═════ EXCERPTED DATA ═════

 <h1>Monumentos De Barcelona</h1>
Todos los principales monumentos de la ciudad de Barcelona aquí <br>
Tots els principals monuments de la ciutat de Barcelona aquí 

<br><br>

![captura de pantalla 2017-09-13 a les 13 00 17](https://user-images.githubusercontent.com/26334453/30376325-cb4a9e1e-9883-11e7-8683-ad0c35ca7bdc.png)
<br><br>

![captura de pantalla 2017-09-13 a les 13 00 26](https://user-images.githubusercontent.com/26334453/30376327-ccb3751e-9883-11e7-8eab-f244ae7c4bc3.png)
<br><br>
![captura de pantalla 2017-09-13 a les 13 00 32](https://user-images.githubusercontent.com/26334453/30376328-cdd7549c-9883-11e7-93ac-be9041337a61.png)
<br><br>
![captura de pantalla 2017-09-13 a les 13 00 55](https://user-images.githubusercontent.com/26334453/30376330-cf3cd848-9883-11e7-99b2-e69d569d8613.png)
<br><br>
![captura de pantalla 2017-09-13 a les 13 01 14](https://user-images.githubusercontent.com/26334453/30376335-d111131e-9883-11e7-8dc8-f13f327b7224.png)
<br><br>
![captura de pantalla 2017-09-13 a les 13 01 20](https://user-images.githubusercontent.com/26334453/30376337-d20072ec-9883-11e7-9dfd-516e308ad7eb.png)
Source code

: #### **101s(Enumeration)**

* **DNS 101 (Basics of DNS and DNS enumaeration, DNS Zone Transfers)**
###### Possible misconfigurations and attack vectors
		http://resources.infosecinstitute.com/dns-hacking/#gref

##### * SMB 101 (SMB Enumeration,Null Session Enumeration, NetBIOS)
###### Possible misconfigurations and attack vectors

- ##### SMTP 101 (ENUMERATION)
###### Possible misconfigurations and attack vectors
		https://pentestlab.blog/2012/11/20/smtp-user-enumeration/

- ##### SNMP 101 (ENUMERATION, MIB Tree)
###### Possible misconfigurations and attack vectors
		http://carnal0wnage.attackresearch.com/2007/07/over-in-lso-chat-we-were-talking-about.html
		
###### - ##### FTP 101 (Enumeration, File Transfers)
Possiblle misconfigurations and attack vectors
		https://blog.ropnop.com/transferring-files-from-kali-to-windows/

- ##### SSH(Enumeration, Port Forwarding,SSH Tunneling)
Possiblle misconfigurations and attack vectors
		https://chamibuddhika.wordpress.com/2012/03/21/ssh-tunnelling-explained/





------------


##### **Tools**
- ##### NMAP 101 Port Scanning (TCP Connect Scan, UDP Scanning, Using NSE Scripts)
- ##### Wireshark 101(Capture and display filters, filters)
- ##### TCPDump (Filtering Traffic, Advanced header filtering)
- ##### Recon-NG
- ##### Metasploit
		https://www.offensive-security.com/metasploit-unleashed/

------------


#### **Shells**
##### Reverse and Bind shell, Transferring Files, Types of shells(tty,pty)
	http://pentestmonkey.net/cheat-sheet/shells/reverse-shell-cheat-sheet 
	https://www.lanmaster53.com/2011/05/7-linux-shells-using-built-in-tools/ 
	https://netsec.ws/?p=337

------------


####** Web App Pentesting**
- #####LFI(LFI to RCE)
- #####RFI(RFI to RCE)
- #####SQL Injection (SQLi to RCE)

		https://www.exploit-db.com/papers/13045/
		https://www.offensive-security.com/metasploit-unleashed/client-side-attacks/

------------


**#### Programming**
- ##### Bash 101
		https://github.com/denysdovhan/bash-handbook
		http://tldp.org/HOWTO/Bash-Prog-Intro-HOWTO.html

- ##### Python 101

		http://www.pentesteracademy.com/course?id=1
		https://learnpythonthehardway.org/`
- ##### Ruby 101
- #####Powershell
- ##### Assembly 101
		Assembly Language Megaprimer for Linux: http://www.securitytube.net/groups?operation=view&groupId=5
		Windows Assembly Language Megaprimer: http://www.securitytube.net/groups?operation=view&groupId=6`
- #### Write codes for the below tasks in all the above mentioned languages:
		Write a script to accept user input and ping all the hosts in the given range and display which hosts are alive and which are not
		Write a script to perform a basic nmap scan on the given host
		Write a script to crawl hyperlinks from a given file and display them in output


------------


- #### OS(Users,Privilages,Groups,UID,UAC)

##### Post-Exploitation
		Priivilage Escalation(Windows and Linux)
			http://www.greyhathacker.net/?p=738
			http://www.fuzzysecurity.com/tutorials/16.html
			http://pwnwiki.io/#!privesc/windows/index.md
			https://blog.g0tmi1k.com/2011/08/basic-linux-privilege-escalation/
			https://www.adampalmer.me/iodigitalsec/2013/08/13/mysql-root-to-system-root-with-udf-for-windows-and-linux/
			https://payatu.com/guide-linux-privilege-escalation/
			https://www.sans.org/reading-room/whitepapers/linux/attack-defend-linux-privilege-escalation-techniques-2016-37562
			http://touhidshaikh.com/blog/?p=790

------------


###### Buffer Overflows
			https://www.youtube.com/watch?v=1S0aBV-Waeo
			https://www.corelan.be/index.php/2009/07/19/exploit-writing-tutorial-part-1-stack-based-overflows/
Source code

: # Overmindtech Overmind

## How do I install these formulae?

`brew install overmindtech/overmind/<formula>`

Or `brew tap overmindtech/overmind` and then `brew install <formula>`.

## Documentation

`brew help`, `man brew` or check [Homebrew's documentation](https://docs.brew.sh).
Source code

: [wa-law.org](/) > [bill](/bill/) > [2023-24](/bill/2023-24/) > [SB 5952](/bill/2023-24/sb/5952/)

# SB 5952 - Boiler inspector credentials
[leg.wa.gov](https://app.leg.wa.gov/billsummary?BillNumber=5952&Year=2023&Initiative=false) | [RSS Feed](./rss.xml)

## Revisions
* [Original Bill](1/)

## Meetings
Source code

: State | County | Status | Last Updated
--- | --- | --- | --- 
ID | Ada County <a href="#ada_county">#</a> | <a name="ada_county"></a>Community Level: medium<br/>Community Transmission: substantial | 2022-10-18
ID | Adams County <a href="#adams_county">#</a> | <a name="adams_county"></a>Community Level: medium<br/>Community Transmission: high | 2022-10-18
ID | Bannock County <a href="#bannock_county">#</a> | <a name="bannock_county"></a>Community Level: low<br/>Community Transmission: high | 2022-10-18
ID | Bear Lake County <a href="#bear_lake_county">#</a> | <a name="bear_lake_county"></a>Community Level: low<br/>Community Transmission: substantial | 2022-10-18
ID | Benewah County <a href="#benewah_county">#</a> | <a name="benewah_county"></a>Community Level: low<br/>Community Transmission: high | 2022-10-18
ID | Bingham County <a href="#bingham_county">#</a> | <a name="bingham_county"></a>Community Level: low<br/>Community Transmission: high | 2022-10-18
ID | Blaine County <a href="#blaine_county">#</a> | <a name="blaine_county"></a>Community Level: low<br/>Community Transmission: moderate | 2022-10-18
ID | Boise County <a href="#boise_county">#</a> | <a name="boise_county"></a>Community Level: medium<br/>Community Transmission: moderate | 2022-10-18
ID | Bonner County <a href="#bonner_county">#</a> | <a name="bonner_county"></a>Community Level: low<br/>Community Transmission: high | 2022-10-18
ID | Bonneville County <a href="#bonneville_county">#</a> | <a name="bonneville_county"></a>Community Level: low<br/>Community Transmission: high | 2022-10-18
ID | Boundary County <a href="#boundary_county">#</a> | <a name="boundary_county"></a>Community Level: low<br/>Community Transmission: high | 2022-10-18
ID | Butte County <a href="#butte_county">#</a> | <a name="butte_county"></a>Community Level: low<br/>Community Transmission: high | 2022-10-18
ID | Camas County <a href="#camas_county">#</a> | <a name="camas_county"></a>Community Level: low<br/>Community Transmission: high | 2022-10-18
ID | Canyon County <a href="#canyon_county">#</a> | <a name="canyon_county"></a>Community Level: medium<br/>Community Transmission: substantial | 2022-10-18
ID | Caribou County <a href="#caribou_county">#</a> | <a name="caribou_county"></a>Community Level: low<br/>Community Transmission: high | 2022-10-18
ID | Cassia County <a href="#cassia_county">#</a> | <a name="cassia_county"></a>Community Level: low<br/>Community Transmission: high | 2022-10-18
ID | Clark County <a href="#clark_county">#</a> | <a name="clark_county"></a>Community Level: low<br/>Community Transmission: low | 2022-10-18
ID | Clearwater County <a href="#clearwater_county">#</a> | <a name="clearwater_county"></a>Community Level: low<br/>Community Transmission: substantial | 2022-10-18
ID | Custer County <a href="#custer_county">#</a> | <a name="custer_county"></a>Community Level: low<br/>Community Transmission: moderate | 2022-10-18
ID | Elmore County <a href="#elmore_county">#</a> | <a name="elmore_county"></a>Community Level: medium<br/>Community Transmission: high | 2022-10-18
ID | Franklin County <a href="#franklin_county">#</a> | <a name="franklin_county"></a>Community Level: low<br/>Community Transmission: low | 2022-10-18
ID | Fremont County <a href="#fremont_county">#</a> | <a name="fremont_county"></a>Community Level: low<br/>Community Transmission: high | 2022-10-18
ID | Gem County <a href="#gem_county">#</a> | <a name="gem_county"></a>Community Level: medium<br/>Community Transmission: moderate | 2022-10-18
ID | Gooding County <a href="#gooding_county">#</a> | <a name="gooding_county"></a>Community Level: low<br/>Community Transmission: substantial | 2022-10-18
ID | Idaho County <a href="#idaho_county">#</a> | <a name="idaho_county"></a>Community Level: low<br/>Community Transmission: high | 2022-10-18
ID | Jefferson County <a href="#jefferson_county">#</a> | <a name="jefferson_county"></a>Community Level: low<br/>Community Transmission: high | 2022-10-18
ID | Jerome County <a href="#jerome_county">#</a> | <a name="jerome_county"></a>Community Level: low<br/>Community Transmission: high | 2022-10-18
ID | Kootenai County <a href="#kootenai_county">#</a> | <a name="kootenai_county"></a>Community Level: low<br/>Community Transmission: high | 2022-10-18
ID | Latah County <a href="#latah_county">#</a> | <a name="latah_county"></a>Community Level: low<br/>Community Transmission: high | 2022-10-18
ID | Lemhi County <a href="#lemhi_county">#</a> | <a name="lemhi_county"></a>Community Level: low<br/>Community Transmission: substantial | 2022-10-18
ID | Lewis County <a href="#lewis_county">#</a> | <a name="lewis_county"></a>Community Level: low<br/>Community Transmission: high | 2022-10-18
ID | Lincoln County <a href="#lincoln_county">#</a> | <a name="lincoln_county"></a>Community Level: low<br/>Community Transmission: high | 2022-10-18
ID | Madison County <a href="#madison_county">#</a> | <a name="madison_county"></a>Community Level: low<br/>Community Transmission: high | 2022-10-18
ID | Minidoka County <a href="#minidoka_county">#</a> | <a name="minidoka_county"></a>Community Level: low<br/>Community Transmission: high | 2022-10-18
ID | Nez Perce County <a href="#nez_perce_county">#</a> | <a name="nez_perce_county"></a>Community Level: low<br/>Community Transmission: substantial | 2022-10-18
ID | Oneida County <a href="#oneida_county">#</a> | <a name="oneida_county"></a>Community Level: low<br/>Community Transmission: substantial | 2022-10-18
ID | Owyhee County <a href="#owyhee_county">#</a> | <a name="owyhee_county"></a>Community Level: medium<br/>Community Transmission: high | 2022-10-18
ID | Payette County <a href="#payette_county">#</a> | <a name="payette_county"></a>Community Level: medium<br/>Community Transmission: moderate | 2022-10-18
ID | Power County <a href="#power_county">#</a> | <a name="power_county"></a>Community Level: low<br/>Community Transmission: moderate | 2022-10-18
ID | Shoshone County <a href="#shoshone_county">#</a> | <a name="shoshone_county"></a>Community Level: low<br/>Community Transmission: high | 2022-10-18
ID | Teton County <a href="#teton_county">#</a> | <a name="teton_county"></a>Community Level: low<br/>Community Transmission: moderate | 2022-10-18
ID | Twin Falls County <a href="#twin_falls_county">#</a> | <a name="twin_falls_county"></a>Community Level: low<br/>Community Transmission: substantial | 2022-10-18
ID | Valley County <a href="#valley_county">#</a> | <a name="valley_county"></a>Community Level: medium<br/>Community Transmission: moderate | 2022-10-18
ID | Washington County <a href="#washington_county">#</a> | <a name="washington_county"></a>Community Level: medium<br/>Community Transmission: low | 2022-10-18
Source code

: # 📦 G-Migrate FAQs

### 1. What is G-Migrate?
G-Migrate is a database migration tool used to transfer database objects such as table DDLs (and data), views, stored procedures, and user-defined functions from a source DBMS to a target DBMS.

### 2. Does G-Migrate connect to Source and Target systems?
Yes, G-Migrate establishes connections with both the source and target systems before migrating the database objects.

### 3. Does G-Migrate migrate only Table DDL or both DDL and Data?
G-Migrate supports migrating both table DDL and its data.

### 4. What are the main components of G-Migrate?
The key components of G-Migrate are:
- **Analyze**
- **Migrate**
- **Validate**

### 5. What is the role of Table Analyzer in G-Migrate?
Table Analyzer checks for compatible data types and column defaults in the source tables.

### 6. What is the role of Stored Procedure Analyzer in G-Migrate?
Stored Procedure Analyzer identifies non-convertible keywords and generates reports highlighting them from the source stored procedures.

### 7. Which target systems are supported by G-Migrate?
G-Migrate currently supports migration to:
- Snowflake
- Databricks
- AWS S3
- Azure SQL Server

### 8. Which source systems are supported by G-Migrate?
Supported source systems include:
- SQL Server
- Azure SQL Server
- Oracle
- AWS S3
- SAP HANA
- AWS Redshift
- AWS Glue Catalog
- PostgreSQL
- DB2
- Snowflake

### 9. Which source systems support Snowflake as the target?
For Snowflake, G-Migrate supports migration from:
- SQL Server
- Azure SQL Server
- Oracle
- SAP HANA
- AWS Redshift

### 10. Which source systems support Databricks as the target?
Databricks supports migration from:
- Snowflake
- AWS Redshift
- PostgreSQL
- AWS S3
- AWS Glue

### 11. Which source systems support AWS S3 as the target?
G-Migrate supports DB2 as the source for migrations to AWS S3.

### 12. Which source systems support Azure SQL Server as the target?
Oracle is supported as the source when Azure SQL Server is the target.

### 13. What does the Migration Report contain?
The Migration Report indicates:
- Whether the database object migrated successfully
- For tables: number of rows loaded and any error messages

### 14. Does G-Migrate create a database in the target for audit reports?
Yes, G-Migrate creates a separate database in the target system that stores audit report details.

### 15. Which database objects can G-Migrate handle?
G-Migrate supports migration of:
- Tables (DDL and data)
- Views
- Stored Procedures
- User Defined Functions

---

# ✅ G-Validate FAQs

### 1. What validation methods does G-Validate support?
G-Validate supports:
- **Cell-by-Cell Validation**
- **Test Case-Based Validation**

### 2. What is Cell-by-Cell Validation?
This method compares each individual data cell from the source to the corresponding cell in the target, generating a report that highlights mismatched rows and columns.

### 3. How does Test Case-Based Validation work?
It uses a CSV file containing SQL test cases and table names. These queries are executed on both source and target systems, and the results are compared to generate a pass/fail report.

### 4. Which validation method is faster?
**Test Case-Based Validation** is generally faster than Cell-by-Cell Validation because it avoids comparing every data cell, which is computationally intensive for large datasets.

═════

EXERCISE INSTRUCTIONS »
Report every line containing the word "pantalla" from the listing above.

RESULT OF THE EXERCISE »
![captura de pantalla 2017-09-13 a les 13 00 17](https://user-images.githubusercontent.com/26334453/30376325-cb4a9e1e-9883-11e7-8683-ad0c35ca7bdc.png)
![captura de pantalla 2017-09-13 a les 13 00 26](https://user-images.githubusercontent.com/26334453/30376327-ccb3751e-9883-11e7-8eab-f244ae7c4bc3.png)
![captura de pantalla 2017-09-13 a les 13 00 32](https://user-images.githubusercontent.com/26334453/30376328-cdd7549c-9883-11e7-93ac-be9041337a61.png)
![captura de pantalla 2017-09-13 a les 13 00 55](https://user-images.githubusercontent.com/26334453/30376330-cf3cd848-9883-11e7-99b2-e69d569d8613.png)
![captura de pantalla 2017-09-13 a les 13 01 14](https://user-images.githubusercontent.com/26334453/30376335-d111131e-9883-11e7-8dc8-f13f327b7224.png)
![captura de pantalla 2017-09-13 a les 13 01 20](https://user-images.githubusercontent.com/26334453/30376337-d20072ec-9883-11e7-9dfd-516e308ad7eb.png)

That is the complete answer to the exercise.